Descriptive statistics.

Variable  Observations  Average  Standard deviation  Maximum  Minimum 
Crisis  140  0.31  0.46  1.00  0.00 
Expenditures (% GDP)  140  10.09  2.85  17.05  3.41 
Fiscal result (% GDP)  140  −1.61  1.97  4.37  −9.27 
Debt (% GDP)  138  32.80  25.28  154.89  6.62 
Terms of trade (TOT)  140  102.48  17.14  150.45  67.28 
GDP growth (%)  140  3.86  6.62  25.92  −18.88 
GDPpc growth (%)  140  1.54  6.37  22.14  −21.24 
Lagged RER overvaluation  139  0.00  0.51  1.98  −1.54 
US interest rate  140  4.73  2.65  14.03  0.01 
Ratio debt to exports (%)  140  240.46  156.81  871.76  52.77 
Ratio CA to GDP (%)  122  −1.59  4.48  11.45  −13.26 
Rate of growth real exports (%)  139  6.66  24.78  116.28  −42.49 
Rate of growth of real deposits (%)  137  5.51  17.88  50.60  −56.43 
Real imports growth  139  7.70  30.65  107.83  −56.72 
Ratio M2 to international reserves  119  3.99  4.80  27.04  0.77 
Source: Own calculations based on Ferreres (2005).
3.2Empirical results: recipes for crises

The results of the Classification Tree are reported in Fig. 4. Observations were assigned to eight terminal nodes, three characterizing crisis years and five featuring non-crisis years. Notice that the results are crisis years and not crisis. That is, a given crisis episode lasting two or three-year may have one recipe for one year and a different mix of variables for the others. The “ingredients” of each of the crisis nodes are as follows:

Fig. 4.

Classification tree results.

(0.31MB).

First mix (Node 7), Moderate public expenditures plus real exchange rate overvaluations plus high international interest rates: That is, combining unfavorable external conditions, represented by an international interest rate greater than or equal to 5.7%, with the real exchange rate overvaluation generated a currency crisis with a probability of 1 even if the government was following a rather moderate public expenditure policy (public expenditure is less than or equal to 12.2% of GDP). High international interest rates impacted not only domestic interest rates affecting investment and consumption but also debt services. We found 7 years sharing this mix of key variables: 1875, 1914, 1919, 1921, 1930, 1971 and 1991.

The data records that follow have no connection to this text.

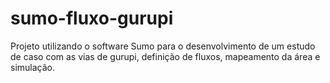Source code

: # sumo-fluxo-gurupi

Projeto utilizando o software Sumo para o desenvolvimento de um estudo de caso com as vias de gurupi, definição de fluxos, mapeamento da área e simulação.
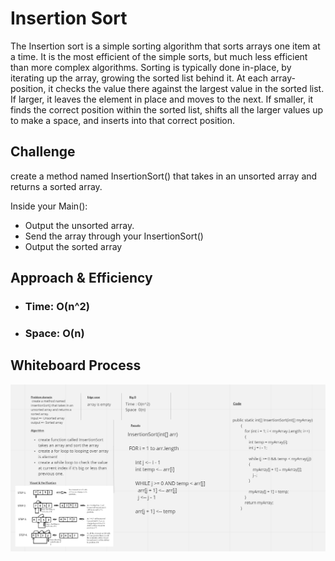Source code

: # Insertion Sort
The Insertion sort is a simple sorting algorithm that sorts arrays one item at a time. It is the most efficient of the simple sorts, but much less efficient than more complex algorithms.  Sorting is typically done in-place, by iterating up the array, growing the sorted list behind it. At each array-position, it checks the value there against the largest value in the sorted list. If larger, it leaves the element in place and moves to the next. If smaller, it finds the correct position within the sorted list, shifts all the larger values up to make a space, and inserts into that correct position.

## Challenge
 create a method named InsertionSort() that takes in an unsorted array and returns a sorted array.

Inside your Main():

- Output the unsorted array.
- Send the array through your InsertionSort()
- Output the sorted array

## Approach & Efficiency
- ### Time: O(n^2) <br>
- ### Space: O(n)

## Whiteboard Process
![image](../image/InsertionSort.png)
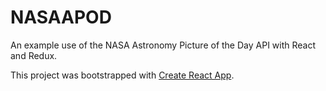# NASAAPOD

An example use of the NASA Astronomy Picture of the Day API with React and Redux.

This project was bootstrapped with [Create React App](https://github.com/facebook/create-react-app).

Second mix (Node 11), Moderate public expenditures plus real exchange rate overvaluations plus moderate international interest rates plus strong decline in real bank deposits plus an increase in the ratio of monetary aggregate M2 to international reserves: The probability of crisis when mixing these five “ingredients” was 83.3%. There were 12 crisis years in this node (1876, 1887, 1929, 1931, 1937, 1938, 1948, 1964, 1965 and 1972) but two of them (1882 and 1961) were misclassified.

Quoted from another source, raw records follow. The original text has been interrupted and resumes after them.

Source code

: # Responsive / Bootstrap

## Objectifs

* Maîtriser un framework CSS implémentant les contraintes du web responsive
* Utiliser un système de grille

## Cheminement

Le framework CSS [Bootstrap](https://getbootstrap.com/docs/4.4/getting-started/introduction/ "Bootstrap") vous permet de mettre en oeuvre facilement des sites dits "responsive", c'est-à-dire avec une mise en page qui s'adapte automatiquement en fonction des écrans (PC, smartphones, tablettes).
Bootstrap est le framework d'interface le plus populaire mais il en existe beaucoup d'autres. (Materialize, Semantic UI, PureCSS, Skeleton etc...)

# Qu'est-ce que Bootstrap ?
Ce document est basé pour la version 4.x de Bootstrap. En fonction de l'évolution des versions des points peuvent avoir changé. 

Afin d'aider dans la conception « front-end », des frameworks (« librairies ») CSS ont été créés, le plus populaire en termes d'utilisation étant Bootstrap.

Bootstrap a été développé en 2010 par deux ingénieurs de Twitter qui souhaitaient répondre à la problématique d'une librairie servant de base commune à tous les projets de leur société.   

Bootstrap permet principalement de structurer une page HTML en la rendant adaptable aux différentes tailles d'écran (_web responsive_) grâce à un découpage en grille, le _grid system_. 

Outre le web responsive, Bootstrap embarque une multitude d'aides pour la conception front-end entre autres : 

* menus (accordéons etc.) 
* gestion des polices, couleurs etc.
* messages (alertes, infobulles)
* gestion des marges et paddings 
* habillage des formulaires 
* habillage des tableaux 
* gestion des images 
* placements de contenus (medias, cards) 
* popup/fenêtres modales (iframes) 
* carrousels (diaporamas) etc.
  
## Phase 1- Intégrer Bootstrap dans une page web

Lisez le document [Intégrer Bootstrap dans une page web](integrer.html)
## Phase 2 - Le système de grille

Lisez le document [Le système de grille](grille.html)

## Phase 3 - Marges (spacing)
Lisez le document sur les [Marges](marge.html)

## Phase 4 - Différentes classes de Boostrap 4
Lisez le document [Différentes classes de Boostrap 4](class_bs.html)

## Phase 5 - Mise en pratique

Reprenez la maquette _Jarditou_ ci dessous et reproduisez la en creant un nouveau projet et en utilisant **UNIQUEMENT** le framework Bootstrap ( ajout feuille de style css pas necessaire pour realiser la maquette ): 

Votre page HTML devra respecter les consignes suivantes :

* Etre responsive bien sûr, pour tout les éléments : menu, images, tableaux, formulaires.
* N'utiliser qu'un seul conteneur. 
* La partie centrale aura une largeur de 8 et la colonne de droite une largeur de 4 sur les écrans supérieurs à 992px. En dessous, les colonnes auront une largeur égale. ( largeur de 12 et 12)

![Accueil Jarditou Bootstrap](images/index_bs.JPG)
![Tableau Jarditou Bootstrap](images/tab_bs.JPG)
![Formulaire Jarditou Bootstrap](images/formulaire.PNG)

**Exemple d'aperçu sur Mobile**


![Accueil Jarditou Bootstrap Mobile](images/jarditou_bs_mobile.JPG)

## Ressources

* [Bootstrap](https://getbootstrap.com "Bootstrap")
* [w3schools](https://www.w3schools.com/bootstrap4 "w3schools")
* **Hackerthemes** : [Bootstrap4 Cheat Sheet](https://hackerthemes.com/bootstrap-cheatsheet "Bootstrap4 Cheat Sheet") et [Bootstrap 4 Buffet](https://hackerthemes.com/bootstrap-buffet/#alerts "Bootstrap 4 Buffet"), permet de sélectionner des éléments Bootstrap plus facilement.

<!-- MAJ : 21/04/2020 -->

Third mix (Node 16), High public expenditures (% of GDP) plus current account deficit (% of GDP): The probability of crisis when mixing these two ingredients was 77.3%. There were 17 crisis years correctly classified in this node: 1890, 1962, 1976, 1981, 1982, 1983, 1985, 1986, 1987, 1988, 1989, 1994, 1985, 1998, 2000, 2001, and 2002. On the other hand, five years were misclassified: 1959, 1984, 1996, 1997 and 1999. This node was closely related to the typical crisis originated in “twin deficits” since 14 of the 17 crises that were correctly classified exhibited high public expenditures associated with fiscal deficit.

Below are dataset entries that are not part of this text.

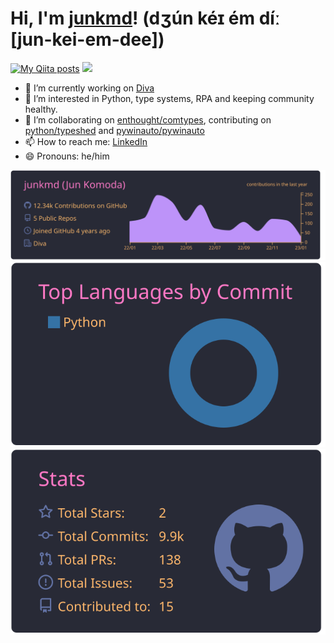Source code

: # Hi, I'm [junkmd](https://github.com/junkmd)! (dʒún kéɪ ém díː [jun-kei-em-dee])

[![My Qiita posts](https://qiita-badge.apiapi.app/s/junkmd/posts.svg)](http://qiita.com/junkmd)
![](https://komarev.com/ghpvc/?username=junkmd)

- 🔭 I’m currently working on [Diva](https://www.diva.co.jp/)
- 👀 I’m interested in Python, type systems, RPA and keeping community healthy.
- 👯 I’m collaborating on [enthought/comtypes](https://github.com/enthought/comtypes), contributing on [python/typeshed](https://github.com/python/typeshed) and [pywinauto/pywinauto](https://github.com/pywinauto/pywinauto)
- 📫 How to reach me: [LinkedIn](https://www.linkedin.com/in/jun-komoda/)
- 😄 Pronouns: he/him

[![](https://raw.githubusercontent.com/junkmd/junkmd/main/profile-summary-card-output/dracula/0-profile-details.svg)](https://github.com/vn7n24fzkq/github-profile-summary-cards)
[![](https://raw.githubusercontent.com/junkmd/junkmd/main/profile-summary-card-output/dracula/2-most-commit-language.svg)](https://github.com/vn7n24fzkq/github-profile-summary-cards)
[![](https://raw.githubusercontent.com/junkmd/junkmd/main/profile-summary-card-output/dracula/3-stats.svg)](https://github.com/vn7n24fzkq/github-profile-summary-cards)



<!--
**junkmd/junkmd** is a ✨ _special_ ✨ repository because its `README.md` (this file) appears on your GitHub profile.

Here are some ideas to get you started:

- Hi there 👋
- 🌱 I’m currently learning ...
- 👯 I’m looking to collaborate on ...
- 🤔 I’m looking for help with ...
- 💬 Ask me about ...
- 📫 How to reach me: ...
- 😄 Pronouns: ...
- ⚡ Fun fact: ...
[![trophy](https://github-profile-trophy.vercel.app/?username=junkmd&theme=dracula)](https://github.com/ryo-ma/github-profile-trophy)
-->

The final classification identified six variables with an overall importance greater than 45%: real exchange rate overvaluation (t1), expenditures as percentage of the GDP (t1), rate of growth of real total bank deposits (t2), ratio of current account to the GDP (t1), U.S. interest rates (t1) and the ratio of the monetary aggregate M2 to international reserves (t2). There were also four variables that had smaller importance: sovereign debt as percentage of GDP (t1), terms of trade (t1), real imports growth (t1) and the ratio of debt to exports (t1). It is worth noting that the variables with the highest importance in predicting crises were related to domestic policies rather than to exogenous shocks from abroad. The international interest rate with 59.6% of overall importance and the terms of trade with 3.6% came in the fifth and eighth place, respectively, in the ranking of overall importance of the variables, which seems very reasonable given that the Argentine economy exhibited a very low degree of openness to international trade for almost six decades, from the early 1930s to the late 1980s. In other words, “imported ingredients” that played into the Argentine crises were made mainly with domestic condiments.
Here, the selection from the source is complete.